王枭打了个饱嗝儿。一咬牙,从地上爬起,跑到卫生间,一顿猛吐。
    摇摇晃晃地走回来,开酒,继续。
    后面再喝起来,红酒啤酒就是漱口了。白酒洋酒使劲招呼。
    喝着喝着就去吐,吐完了回来继续喝。
    王枭是绝对有种,对自己够狠。
    后面就躺在地上,把酒往自己嘴里倒。
    张大白把一切都看在眼里,不管张诗诗说什么,他就是不松口。
    两个多小时的时间,所有的酒都被王枭吞了。
    他已经彻底失去了意识,趴在地上,吐得稀里哗啦,满地鲜血。
    张大白翘着二郎腿,叼着烟,满意地点了点头。
    “行了,以后就是一家人!”
    “你真是有病,这么喝会死掉的,知道吗?”
    张诗诗叫喊了起来。
    张大白满脸无所谓。
    “再和我喊一声,我立刻就走。态度摆正,我送他回家。”
    张诗诗是彻底无奈了,使劲点着头。
    “好,好,好!”
    ——————
    小黑家门口。
    丰笑笑抱着大树,自言自语。
    小黑,小河,二棒槌,三个人抬着一张小桌,坐在一起打牌。
    一辆轿车停下。
    张诗诗下车了。
    “嫂子!你怎么回来了?”
    小黑几个人赶忙起身。
    张大白下车,双手后背,依旧是那副迷之自信。
    “行了,别说别的了,赶紧帮忙,王枭喝多了!”
    “别闹,他还能喝多。”
    张诗诗打开车门,看着躺在后座的王枭,小黑和小河赶忙起身,与张诗诗一起,赶忙抬着王枭回房间。
    张大白就跟个督军似的,来回环视四周,满脸的不满意。
    二棒槌终于整好了手上的牌,一抬头,发现小黑和小河都没影了。
    再一看,一个黑不溜秋的家伙正在盯着自己看。
    二人对视的这一刻,二棒槌下意识地开口。
    “兄弟你是混血吗?”
    本就迷之自信的张大白一听,心情大好,摸着自己的下巴,以为二棒槌在夸他帅。
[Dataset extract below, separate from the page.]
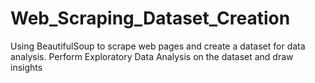 # Web_Scraping_Dataset_Creation
Using BeautifulSoup to scrape web pages and create a dataset for data analysis.
Perform Exploratory Data Analysis on the dataset and draw insights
毕竟一般只有长的好看的,才会被称之为混血。
    “这么明显吗?”
    “当然,一般人能黑成这样吗?关灯看不见,开灯好刺眼,要不是说话的时候有牙齿,我都无法辨别你的方位!怎么形容呢,你就给人一种闭上眼睛就能看到你的感觉!你长得好猥琐啊!”
    迷之自信的张大白脸色瞬间沉了下来。
    “你那张猪肘子脸上有眼吗?对着镜子看得到吗?”
    二棒槌放下扑克牌,脱下自己的外套,亮出明光闪闪的九龙拉棺带塔吊。
    挥舞起牌桌直接抡向张大白。
    抱着大树都快把自己身上磨秃噜皮的丰笑笑。
    虽然喝多了,但是一看二棒槌上手了。
    二话不说,也脱下了自己外套,亮出明光闪闪的九龙拉棺带轱辘。
    一拳扑向张大白。
    房间内,小黑,小河,张诗诗一行三人,好不容易扶着王枭躺下睡着。
    三个人累得满身大汗。
    “嫂子,这是咋回事啊。我枭哥掉酒缸里了?”
    “别提了,都是我哥灌的。拦都拦不住。我也真是服了。”
    “开车那个是你表哥?”
    “亲哥?”
    “啥玩意,同父同母的哥哥?”
    张诗诗也是习惯这样的眼神。
    “行了,行了,你们照顾他吧。我先回去了。”
    话音刚落,门口。
    “咣,咣!”几声。
    小黑和小河就感觉不对劲儿。
    推开大门。
    丰笑笑和二棒槌两个一左一右,趴在院子里。
    二棒槌疼得来回打滚儿。
    丰笑笑干脆就睡过去了。
    这俩九龙拉棺,却是挺戏剧。
    张大白拍了拍手,依旧是那副完美自信的模样。
    “张诗诗,该回家了!”
    他刚上前一步,小黑赶忙伸手。
    “哥,脚下!”
    张大白一脚踩到院子里面的酒瓶子上,整个人向前一仰,大头朝下就磕到了房间门槛。
    小黑和小河下意识地捂眼后退。
    “咣!”的就是一声。
    张大白在地上至少趴了一分钟,起身之后,鼻子嘴角,血呼啦几。
    “哥,你没事吧?”
    张诗诗赶忙上前。
    张大白眼珠子转悠了转悠,一捂自己的嘴。另一只手抓住张诗诗。
    话都不说,转身就走。
    小黑赶忙去扶二棒槌。
    小河眼尖,蹲在门槛,仔细盯了半天。
    “这家伙的牙够硬的,给我们门槛子都磕出来一个豁口…….”
    王枭这一夜,辗转反侧,根本无法入睡,一直在吐。
    小黑小河轮流照顾。
    直到第二天一早,张诗诗拎着熬好的粥过来,几个人才去睡觉。
    看着无精打采,表情痛苦的王枭。
    张诗诗非常心疼。
    蹲在一侧,一口一口地喂粥。
    没过多久,王枭整个人“啊”的一声,又吐了出来。
    王昊恰好进屋。
    “这是怎么回事啊?”
    “别提了,喝多了。”
    “昨天也没喝成这样啊。”
    “回来又喝了。”
    看着张诗诗自己忙乎,王昊也顾不上说事儿了。
    上前帮着张诗诗一起。
    小黑家房外,一个鬼鬼祟祟的身影,脚下踩着几块砖头,趴在床边,正在奋力往里看。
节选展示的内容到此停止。